§ **What to produce**: Look through the data below. Collect every line where the word "zoom" occurs.

────────────────────────────────────────

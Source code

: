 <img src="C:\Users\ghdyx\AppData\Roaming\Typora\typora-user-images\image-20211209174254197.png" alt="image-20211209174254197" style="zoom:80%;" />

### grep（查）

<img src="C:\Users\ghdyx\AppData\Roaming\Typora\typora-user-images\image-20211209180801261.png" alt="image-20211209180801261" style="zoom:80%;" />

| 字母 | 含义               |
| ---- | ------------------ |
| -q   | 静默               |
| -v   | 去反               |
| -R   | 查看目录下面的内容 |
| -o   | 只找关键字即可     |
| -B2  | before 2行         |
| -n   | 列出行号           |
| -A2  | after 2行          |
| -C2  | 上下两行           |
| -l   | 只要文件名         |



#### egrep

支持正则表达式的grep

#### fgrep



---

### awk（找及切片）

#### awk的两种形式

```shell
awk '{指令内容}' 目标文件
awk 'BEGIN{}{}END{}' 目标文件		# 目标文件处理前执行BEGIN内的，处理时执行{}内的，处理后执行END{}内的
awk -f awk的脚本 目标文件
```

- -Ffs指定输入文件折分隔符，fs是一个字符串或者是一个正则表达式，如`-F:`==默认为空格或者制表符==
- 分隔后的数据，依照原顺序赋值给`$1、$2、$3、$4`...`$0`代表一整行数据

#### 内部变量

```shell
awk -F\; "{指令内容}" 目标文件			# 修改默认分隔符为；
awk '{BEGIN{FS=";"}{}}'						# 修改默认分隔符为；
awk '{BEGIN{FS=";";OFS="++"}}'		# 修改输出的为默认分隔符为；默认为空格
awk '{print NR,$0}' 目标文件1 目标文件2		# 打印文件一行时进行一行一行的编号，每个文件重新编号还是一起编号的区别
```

────────────────────────────────────────

§ **Exercise answer**:
: <img src="C:\Users\ghdyx\AppData\Roaming\Typora\typora-user-images\image-20211209174254197.png" alt="image-20211209174254197" style="zoom:80%;" />
<img src="C:\Users\ghdyx\AppData\Roaming\Typora\typora-user-images\image-20211209180801261.png" alt="image-20211209180801261" style="zoom:80%;" />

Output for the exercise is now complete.